What to work on =>
Your output should be the lines of the data that follow, reproduced exactly from the first through the line bearing "- <b>[Time Series".

[Items from a data source]
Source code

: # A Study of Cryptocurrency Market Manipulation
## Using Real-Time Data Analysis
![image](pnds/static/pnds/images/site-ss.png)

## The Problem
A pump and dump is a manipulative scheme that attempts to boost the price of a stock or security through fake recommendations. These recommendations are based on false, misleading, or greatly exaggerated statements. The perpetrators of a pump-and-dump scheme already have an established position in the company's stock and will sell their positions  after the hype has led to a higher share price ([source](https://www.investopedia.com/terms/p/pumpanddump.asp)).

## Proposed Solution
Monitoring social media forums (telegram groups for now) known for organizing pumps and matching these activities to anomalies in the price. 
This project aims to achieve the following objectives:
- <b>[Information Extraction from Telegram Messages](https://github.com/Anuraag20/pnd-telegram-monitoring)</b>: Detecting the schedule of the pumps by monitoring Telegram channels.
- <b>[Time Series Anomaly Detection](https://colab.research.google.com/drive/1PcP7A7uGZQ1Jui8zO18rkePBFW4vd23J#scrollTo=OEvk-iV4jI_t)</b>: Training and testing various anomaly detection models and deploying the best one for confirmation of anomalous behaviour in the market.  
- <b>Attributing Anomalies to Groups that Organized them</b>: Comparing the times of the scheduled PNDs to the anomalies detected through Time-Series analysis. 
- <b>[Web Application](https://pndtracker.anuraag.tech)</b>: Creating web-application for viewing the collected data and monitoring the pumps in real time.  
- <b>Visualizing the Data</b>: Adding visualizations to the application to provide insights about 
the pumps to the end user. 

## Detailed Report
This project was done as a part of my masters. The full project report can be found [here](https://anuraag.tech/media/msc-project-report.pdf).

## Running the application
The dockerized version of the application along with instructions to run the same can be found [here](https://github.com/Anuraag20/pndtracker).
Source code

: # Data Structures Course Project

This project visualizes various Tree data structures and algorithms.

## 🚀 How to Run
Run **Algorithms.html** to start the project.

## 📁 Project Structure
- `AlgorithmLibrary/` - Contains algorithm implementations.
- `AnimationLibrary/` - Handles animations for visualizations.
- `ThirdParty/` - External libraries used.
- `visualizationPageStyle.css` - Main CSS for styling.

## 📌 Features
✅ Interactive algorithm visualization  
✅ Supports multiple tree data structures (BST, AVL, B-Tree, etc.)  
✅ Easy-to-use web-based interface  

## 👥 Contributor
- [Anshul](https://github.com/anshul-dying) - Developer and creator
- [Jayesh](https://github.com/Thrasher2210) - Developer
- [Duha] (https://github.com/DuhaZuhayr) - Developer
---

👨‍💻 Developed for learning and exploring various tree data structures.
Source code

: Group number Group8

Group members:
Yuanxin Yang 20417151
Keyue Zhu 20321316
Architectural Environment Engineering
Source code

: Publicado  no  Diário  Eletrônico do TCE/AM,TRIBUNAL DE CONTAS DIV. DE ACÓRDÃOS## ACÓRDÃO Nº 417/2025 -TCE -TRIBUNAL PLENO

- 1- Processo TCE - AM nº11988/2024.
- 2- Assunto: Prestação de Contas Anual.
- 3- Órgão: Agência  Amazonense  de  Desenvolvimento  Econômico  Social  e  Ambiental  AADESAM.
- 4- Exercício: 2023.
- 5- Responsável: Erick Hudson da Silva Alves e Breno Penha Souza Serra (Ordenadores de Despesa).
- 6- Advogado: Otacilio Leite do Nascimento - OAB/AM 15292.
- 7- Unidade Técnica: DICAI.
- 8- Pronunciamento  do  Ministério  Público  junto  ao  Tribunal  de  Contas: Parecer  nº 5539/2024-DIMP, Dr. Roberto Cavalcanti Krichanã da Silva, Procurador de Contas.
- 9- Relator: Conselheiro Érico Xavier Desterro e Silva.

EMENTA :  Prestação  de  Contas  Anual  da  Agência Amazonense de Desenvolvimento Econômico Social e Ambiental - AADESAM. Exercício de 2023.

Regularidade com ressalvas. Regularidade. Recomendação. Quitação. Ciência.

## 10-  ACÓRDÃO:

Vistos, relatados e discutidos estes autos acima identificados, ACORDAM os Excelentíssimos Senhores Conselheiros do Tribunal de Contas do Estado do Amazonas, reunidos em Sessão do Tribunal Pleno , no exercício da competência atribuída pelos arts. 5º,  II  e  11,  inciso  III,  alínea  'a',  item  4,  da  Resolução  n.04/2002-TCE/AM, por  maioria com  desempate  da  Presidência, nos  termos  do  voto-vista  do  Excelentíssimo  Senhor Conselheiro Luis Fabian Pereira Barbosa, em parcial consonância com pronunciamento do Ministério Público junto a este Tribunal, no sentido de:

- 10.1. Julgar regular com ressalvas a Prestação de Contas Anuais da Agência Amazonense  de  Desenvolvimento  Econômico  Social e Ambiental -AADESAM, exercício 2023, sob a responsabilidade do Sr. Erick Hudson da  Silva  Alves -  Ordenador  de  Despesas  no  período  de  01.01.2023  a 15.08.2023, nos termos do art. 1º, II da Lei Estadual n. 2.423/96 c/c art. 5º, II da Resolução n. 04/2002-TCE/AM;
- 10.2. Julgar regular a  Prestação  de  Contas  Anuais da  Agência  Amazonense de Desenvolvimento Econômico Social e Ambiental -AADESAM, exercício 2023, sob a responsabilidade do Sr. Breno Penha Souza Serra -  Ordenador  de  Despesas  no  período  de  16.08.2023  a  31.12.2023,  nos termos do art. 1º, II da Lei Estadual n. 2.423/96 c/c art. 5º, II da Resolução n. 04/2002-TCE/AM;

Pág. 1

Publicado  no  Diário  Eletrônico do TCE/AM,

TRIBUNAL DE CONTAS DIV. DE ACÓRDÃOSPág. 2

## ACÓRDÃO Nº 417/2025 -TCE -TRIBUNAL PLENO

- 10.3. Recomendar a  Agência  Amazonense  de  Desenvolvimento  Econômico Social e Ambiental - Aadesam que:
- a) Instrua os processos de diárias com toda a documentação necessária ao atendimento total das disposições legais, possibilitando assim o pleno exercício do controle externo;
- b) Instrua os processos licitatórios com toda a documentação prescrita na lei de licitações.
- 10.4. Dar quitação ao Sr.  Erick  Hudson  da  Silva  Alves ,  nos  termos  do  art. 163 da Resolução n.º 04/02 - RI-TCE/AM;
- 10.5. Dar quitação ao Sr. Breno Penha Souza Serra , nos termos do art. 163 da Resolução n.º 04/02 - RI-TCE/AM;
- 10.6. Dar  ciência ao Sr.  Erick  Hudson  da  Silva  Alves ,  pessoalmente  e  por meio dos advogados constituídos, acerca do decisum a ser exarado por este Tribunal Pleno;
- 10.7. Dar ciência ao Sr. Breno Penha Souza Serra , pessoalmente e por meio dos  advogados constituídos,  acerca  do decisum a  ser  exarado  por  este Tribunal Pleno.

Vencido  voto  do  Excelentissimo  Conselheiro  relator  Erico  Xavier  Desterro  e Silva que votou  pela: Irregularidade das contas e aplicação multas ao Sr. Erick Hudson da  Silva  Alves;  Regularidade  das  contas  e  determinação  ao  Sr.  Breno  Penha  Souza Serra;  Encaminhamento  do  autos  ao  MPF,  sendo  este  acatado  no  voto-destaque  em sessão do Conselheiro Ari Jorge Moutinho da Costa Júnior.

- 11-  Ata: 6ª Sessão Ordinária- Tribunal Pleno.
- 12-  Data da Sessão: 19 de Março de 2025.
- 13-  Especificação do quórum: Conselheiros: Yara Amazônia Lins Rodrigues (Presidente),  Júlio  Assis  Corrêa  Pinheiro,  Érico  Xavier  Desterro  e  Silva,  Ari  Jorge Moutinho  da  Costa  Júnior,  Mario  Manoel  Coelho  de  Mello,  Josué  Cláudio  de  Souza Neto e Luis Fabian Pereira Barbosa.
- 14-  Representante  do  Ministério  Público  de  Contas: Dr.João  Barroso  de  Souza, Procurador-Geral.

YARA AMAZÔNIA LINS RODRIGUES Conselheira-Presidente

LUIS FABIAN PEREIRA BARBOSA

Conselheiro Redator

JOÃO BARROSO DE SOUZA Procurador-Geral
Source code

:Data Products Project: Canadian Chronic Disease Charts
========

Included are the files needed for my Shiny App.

Answer section =>
Source code

: # A Study of Cryptocurrency Market Manipulation
## Using Real-Time Data Analysis
![image](pnds/static/pnds/images/site-ss.png)

## The Problem
A pump and dump is a manipulative scheme that attempts to boost the price of a stock or security through fake recommendations. These recommendations are based on false, misleading, or greatly exaggerated statements. The perpetrators of a pump-and-dump scheme already have an established position in the company's stock and will sell their positions  after the hype has led to a higher share price ([source](https://www.investopedia.com/terms/p/pumpanddump.asp)).

## Proposed Solution
Monitoring social media forums (telegram groups for now) known for organizing pumps and matching these activities to anomalies in the price. 
This project aims to achieve the following objectives:
- <b>[Information Extraction from Telegram Messages](https://github.com/Anuraag20/pnd-telegram-monitoring)</b>: Detecting the schedule of the pumps by monitoring Telegram channels.
- <b>[Time Series Anomaly Detection](https://colab.research.google.com/drive/1PcP7A7uGZQ1Jui8zO18rkePBFW4vd23J#scrollTo=OEvk-iV4jI_t)</b>: Training and testing various anomaly detection models and deploying the best one for confirmation of anomalous behaviour in the market.  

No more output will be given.